|This article or section may contain out-of-date information. The information is no longer correct, or no longer has relevance.
If you know about the current state of affairs, please help keep everyone informed by updating this information. (Discuss)
A P2P based search engine, where every isntance is a crawler that grabs and indexes webpages.
OSM on YaCy
Cooperation between both projects can be a huge success:
- OSM is a perfect georeference for webpages esp. for deeplinks
- A search engine is a usefull application for all OSM embedded links and to present the map
Already integrated as a small worldmap and if the search refers a OpenGeoDB dataset than similar to google a map of the place. To use this in your own search engine, watch the Tutorial how to integrate OpenStreetMap in YaCy.
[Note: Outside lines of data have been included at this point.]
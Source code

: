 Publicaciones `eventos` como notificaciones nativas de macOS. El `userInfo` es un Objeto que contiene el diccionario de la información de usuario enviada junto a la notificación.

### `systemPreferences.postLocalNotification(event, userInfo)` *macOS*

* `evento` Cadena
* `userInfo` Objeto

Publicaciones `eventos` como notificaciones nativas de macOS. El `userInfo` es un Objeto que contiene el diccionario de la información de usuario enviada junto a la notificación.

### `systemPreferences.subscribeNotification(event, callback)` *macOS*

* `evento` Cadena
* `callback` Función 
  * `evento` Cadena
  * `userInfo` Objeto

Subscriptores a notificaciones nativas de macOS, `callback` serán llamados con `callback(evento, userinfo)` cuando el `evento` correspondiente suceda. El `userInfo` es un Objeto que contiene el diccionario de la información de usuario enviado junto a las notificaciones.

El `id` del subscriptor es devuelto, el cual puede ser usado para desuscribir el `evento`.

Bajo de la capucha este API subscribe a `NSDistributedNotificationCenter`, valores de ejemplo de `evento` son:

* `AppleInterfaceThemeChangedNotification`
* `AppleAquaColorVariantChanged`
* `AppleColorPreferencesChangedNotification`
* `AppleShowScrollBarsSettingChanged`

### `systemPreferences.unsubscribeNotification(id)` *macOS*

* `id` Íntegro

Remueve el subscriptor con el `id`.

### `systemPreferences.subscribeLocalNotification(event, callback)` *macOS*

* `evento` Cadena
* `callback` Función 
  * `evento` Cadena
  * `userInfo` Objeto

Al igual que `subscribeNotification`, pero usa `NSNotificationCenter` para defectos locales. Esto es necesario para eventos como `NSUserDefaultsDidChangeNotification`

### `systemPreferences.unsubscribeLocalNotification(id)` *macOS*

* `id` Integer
Unfortunatly there is currently no native interface in YaCy, so getting a plain list of all weblinks in OSM is:
|Currently it focus url=* and website=* only, but there are more!|
osmosis --read-pbf germany.osm.pbf --tee --wk keyList=url,website --un --write-xml linksw.osm --nk keyList=url,website --write-xml linksn.osm egrep "url|website" linksn.osm>links.txt egrep "url|website" linksw.osm>>links.txt
This might need som times (for Germany ~10mins) Now you need to cut the urls out of the OSM XML key, value pairs. A guly hack is just to replace this lines with empty string:
"/> <tag k="url" v=" <tag k="website" v=" <tag k="contact:website" v=" <tag k="url:en" v="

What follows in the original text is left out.